A snap election in Austria is a "necessity," Austria's Chancellor Sebastian Kurz said Sunday, following an announcement by President Alexander Van der Bellen that early elections would be held in September.
“We are of the same opinion, that after these events it is not possible to go back to business as usual. The new election is not a wish, it is a necessity,” Chancellor Kurz said.
The snap election decision was sparked by the resignation of Vice-Chancellor Heinz-Christian Strache on Saturday after a video surfaced showing him appearing to offer government contracts to a woman who claimed to be a Russian investor and niece of an oligarch.
“What is important now, and that is the uppermost requirement, is to ascertain a full explanation of what happened. We need all the suspicious facts which have arisen as a result of the video to be verified; that naturally concerns themes of potential abuse of power, to questions of potential criminal concern,” Kurz added.
Strache also resigned as head of the Freedom Party on Saturday. He denied doing “anything against the law,” calling the allegations against him a “targeted political attack.”
Speaking alongside the Chancellor on Sunday, President der Bellen said the government's main task now is to “rebuild the trust” in Austria's institutions, adding that this can “only be done through new elections,” which are to be held in September.
Transport Minister Norbert Hofer, who ran for president in 2016, is expected to take over as head of the Freedom Party.
The scandal is a blow to the Freedom Party, one of Europe's most successful nationalist groups, ahead of the European Parliament elections — which far-right parties across the Continent have set their sights on.
‘Despicable’ video
It is not known who recorded the video or set up the meeting, which allegedly took place July 24, 2017, on the Spanish island of Ibiza, three months before the Austrian elections.

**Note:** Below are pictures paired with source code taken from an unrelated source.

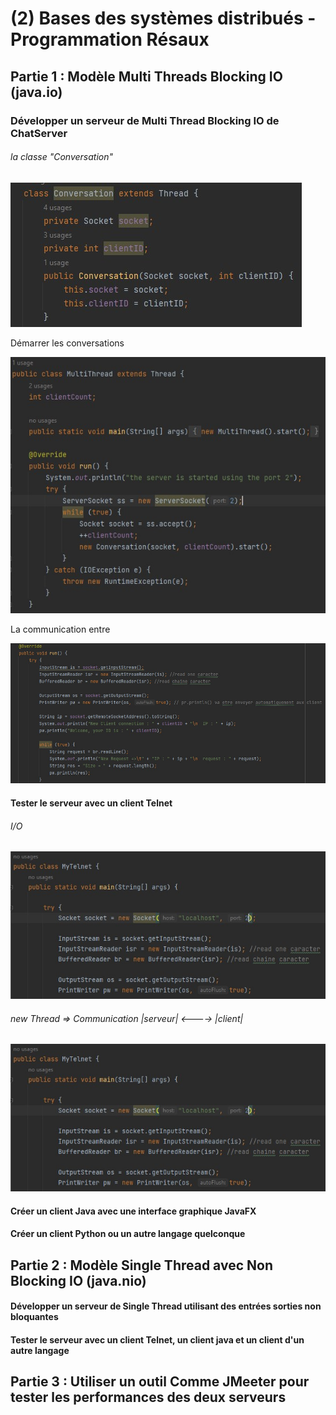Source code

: # (2) Bases des systèmes distribués - Programmation Résaux

## Partie 1 : Modèle Multi Threads Blocking IO (java.io)

   ### Développer un serveur de Multi Thread Blocking IO de ChatServer
   ###### la classe "Conversation"
   ![](images/2.jpg)      
         
   Démarrer les conversations
   
   ![](images/1.jpg)
   
   La communication entre 
   
   ![](images/3.jpg)
   
   #### Tester le serveur avec un client Telnet
   ###### I/O
   ![](images/4.jpg)
   ###### new Thread => Communication |serveur| <----> |client|
   ![](images/4.jpg)
   
   #### Créer un client Java avec une interface graphique JavaFX
   
   #### Créer un client Python ou un autre langage quelconque
      
## Partie 2 : Modèle Single Thread avec Non Blocking IO (java.nio)
   #### Développer un serveur de Single Thread  utilisant des entrées sorties non bloquantes 
   #### Tester le serveur avec un client Telnet, un client java et un client d'un autre langage
      
## Partie 3 : Utiliser un outil Comme JMeeter pour tester les performances des deux serveurs
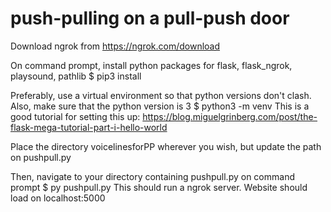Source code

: # push-pulling on a pull-push door
Download ngrok from https://ngrok.com/download

On command prompt, install python packages for flask, flask_ngrok, playsound, pathlib
  $ pip3 install <pkg name>

Preferably, use a virtual environment so that python versions don't clash. Also, make sure that the python version is 3
  $ python3 -m venv <virtual env name>
  This is a good tutorial for setting this up: https://blog.miguelgrinberg.com/post/the-flask-mega-tutorial-part-i-hello-world

Place the directory voicelinesforPP wherever you wish, but update the path on pushpull.py 

Then, navigate to your directory containing pushpull.py on command prompt
  $ py pushpull.py 
  This should run a ngrok server. Website should load on localhost:5000
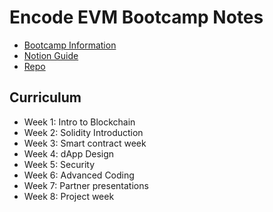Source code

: # Encode EVM Bootcamp Notes

- [Bootcamp Information](https://www.encode.club/evm-bootcamp)
- [Notion Guide](https://encodeclub.notion.site/EVM-Bootcamp-Q4-2024-84ef51c6eb20450f8100729c2df48329)
- [Repo](https://github.com/Encode-Club-Solidity-Bootcamp)

## Curriculum

- Week 1: Intro to Blockchain
- Week 2: Solidity Introduction
- Week 3: Smart contract week
- Week 4: dApp Design
- Week 5: Security
- Week 6: Advanced Coding
- Week 7: Partner presentations
- Week 8: Project week
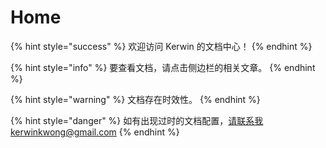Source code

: # Home

{% hint style="success" %}
欢迎访问 Kerwin 的文档中心！
{% endhint %}

{% hint style="info" %}
要查看文档，请点击侧边栏的相关文章。
{% endhint %}

{% hint style="warning" %}
文档存在时效性。
{% endhint %}



{% hint style="danger" %}
如有出现过时的文档配置，请联系我kerwinkwong@gmail.com
{% endhint %}



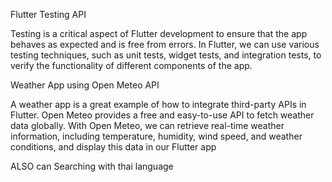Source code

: Flutter Testing API

Testing is a critical aspect of Flutter development to ensure that the app behaves as expected and is free from errors. In Flutter, we can use various testing techniques, such as unit tests, widget tests, and integration tests, to verify the functionality of different components of the app.

Weather App using Open Meteo API

A weather app is a great example of how to integrate third-party APIs in Flutter. Open Meteo provides a free and easy-to-use API to fetch weather data globally. With Open Meteo, we can retrieve real-time weather information, including temperature, humidity, wind speed, and weather conditions, and display this data in our Flutter app

ALSO can Searching with thai language
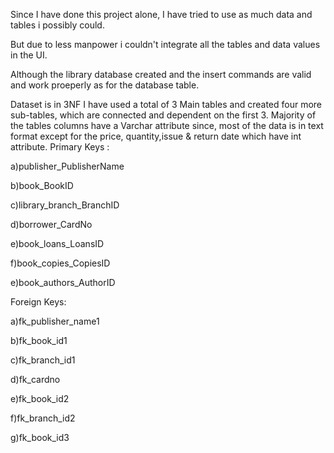 Since I have done this project alone, I have tried to use as much data and tables i possibly could.

But due to less manpower i couldn't integrate all the tables and data values in the UI.

Although the library database created and the insert commands are valid and work proeperly as for the database table.


Dataset is in 3NF
I have used a total of 3 Main tables and created four more sub-tables, which are connected and dependent on the first 3.
Majority of the tables columns have a Varchar attribute since, most of the data is in text format except for the price, quantity,issue & return date which have int attribute.
Primary Keys :

a)publisher_PublisherName

b)book_BookID

c)library_branch_BranchID 

d)borrower_CardNo 

e)book_loans_LoansID 

f)book_copies_CopiesID 

e)book_authors_AuthorID 

Foreign Keys:

a)fk_publisher_name1 

b)fk_book_id1 

c)fk_branch_id1 

d)fk_cardno 

e)fk_book_id2 

f)fk_branch_id2 

g)fk_book_id3 


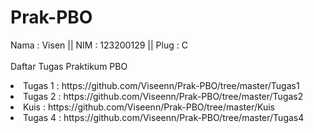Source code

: # Prak-PBO
Nama : Visen || NIM  : 123200129 || Plug : C <br>
<br> Daftar Tugas Praktikum PBO
<li> Tugas 1 : https://github.com/Viseenn/Prak-PBO/tree/master/Tugas1 <br> 
<li> Tugas 2 : https://github.com/Viseenn/Prak-PBO/tree/master/Tugas2 <br>
<li> Kuis : https://github.com/Viseenn/Prak-PBO/tree/master/Kuis
<li> Tugas 4 : https://github.com/Viseenn/Prak-PBO/tree/master/Tugas4
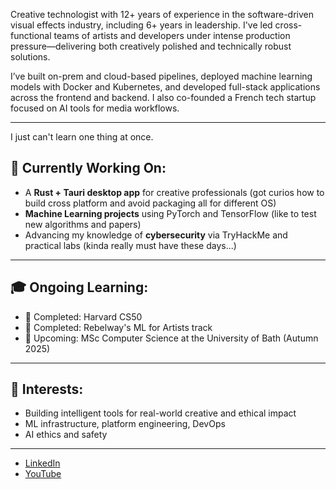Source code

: 
<!--
**jhonnya13/jhonnya13** is a ✨ _special_ ✨ repository because its `README.md` (this file) appears on your GitHub profile.

Here are some ideas to get you started:

- 🔭 I’m currently working on ...
- 🌱 I’m currently learning ...
- 👯 I’m looking to collaborate on ...
- 🤔 I’m looking for help with ...
- 💬 Ask me about ...
- 📫 How to reach me: ...
- 😄 Pronouns: ...
- ⚡ Fun fact: ...
-->
Creative technologist with 12+ years of experience in the software-driven visual effects industry, including 6+ years in leadership. I've led cross-functional teams of artists and developers under intense production pressure—delivering both creatively polished and technically robust solutions.

I’ve built on-prem and cloud-based pipelines, deployed machine learning models with Docker and Kubernetes, and developed full-stack applications across the frontend and backend. I also co-founded a French tech startup focused on AI tools for media workflows.

---
 I just can't learn one thing at once.

## 🔭 Currently Working On:
- A **Rust + Tauri desktop app** for creative professionals (got curios how to build cross platform and avoid packaging all for different OS)
- **Machine Learning projects** using PyTorch and TensorFlow (like to test new algorithms and papers)
- Advancing my knowledge of **cybersecurity** via TryHackMe and practical labs (kinda really must have these days...)

 
---

## 🎓 Ongoing Learning:
- 📘 Completed: Harvard CS50
- 🤖 Completed: Rebelway's ML for Artists track
- 🧠 Upcoming: MSc Computer Science at the University of Bath (Autumn 2025)

---

## 🚀 Interests:
- Building intelligent tools for real-world creative and ethical impact
- ML infrastructure, platform engineering, DevOps
- AI ethics and safety

---
- [LinkedIn](https://www.linkedin.com/in/kseniia-ivanova-vfx/)
- [YouTube](https://www.youtube.com/@the.kseniia)
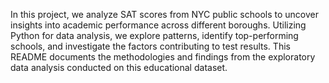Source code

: In this project, we analyze SAT scores from NYC public schools to uncover insights into academic performance across different boroughs. Utilizing Python for data analysis, we explore patterns, identify top-performing schools, and investigate the factors contributing to test results. This README documents the methodologies and findings from the exploratory data analysis conducted on this educational dataset.
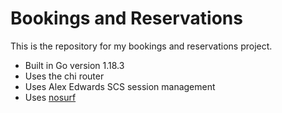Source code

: # Bookings and Reservations

This is the repository for my bookings and reservations project.

- Built in Go version 1.18.3
- Uses the chi router
- Uses Alex Edwards SCS session management 
- Uses [nosurf](github.com/justinas/nosurf)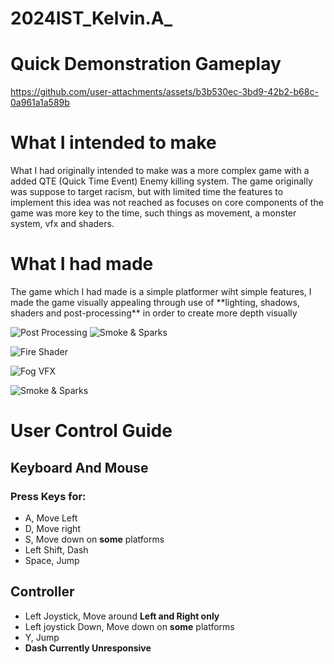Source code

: # 2024IST_Kelvin.A_

# Quick Demonstration Gameplay
https://github.com/user-attachments/assets/b3b530ec-3bd9-42b2-b68c-0a961a1a589b

# What I intended to make
<p>What I had originally intended to make was a more complex game with a added QTE (Quick Time Event) Enemy killing system. The game originally was suppose to target racism, but with limited time the features to implement this idea was not reached as focuses on core components of the game was more key to the time, such things as movement, a monster system, vfx and shaders.</p>

# What I had made
<p>The game which I had made is a simple platformer wiht simple features, I made the game visually appealing through use of **lighting, shadows, shaders and post-processing** in order to create more depth visually</p>

![Post Processing](https://github.com/user-attachments/assets/6a2f9842-49d7-496c-88e8-5a3adddda8da) ![Smoke & Sparks](https://github.com/user-attachments/assets/262434d6-8281-4a63-9214-79de870f2ce6)

![Fire Shader](https://github.com/user-attachments/assets/b67c547f-0fb0-484e-95a5-b6635df883c9)

![Fog VFX](https://github.com/user-attachments/assets/fb316b80-9147-4a8a-bfb5-8f8b37d856ff)

![Smoke & Sparks](https://github.com/user-attachments/assets/262434d6-8281-4a63-9214-79de870f2ce6)

# User Control Guide
## Keyboard And Mouse
### Press Keys for:
- A, Move Left
- D, Move right
- S, Move down on **some** platforms
- Left Shift, Dash
- Space, Jump

## Controller
- Left Joystick, Move around **Left and Right only**
- Left joystick Down, Move down on **some** platforms
- Y, Jump
- **Dash Currently Unresponsive**

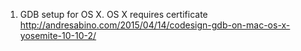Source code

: 1. GDB setup for OS X. OS X requires certificate
http://andresabino.com/2015/04/14/codesign-gdb-on-mac-os-x-yosemite-10-10-2/
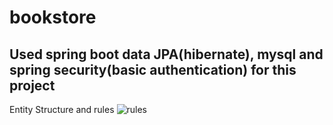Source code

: # bookstore
## Used spring boot data JPA(hibernate), mysql and spring security(basic authentication) for this project

Entity Structure and rules
![rules](https://user-images.githubusercontent.com/42313363/63685222-784ab900-c807-11e9-84ac-fecab3fe6805.PNG)
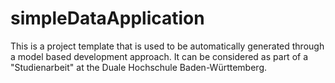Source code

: # simpleDataApplication

This is a project template that is used to be automatically generated through a model based development approach. It can be considered as part of a "Studienarbeit" at the Duale Hochschule Baden-Württemberg. 
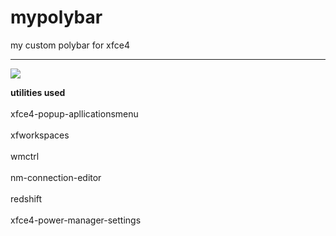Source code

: # mypolybar
my custom polybar for xfce4 <br>
<hr>
<img src="https://github.com/kushall09/mypolybar/assets/83326666/7c44b60e-fc13-4eab-9535-8478d98cd56d">
</hr>

<b> utilities used </b><br>
<br>
xfce4-popup-apllicationsmenu<br> 
<br>
xfworkspaces<br><br> wmctrl<br><br> nm-connection-editor<br><br> redshift<br><br> xfce4-power-manager-settings<br>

Der Spiegel and Süddeutsche Zeitung reported that the woman offered to buy a 50% stake in Austria's Kronen Zeitung newspaper and ensure it supported the Freedom Party.
Strache admitted to meeting the woman and described it as a “private conversation” in Ibiza. He said he was “drunk” but “no donations have been made to the party” as a result of the meeting.
“It was a typical alcohol-infused macho behaviour. … With this I have hurt the most important person in my life, which is my wife,” Strache said.
Kurz — who swept to power in 2017 after taking a tough, anti-immigration stance — said on Saturday that Strache's tactics exposed in the “despicable” video “damages the reputation of our country.”
He added that it was the last straw in a number of smaller scandals, Reuters reported.
The Freedom Party, founded by former Nazi officers in the 1950s, has long been part of Austria's political landscape. It first entered government 17 years ago, the first far-right party to do so in postwar Europe.
Strache had sought to modernize the party, but accusations of anti-Semitism and Islamophobia continue to linger.
In April, a Freedom Party member and deputy mayor of Hitler's birthplace resigned after writing a “deeply racist” poem comparing migrants to rats.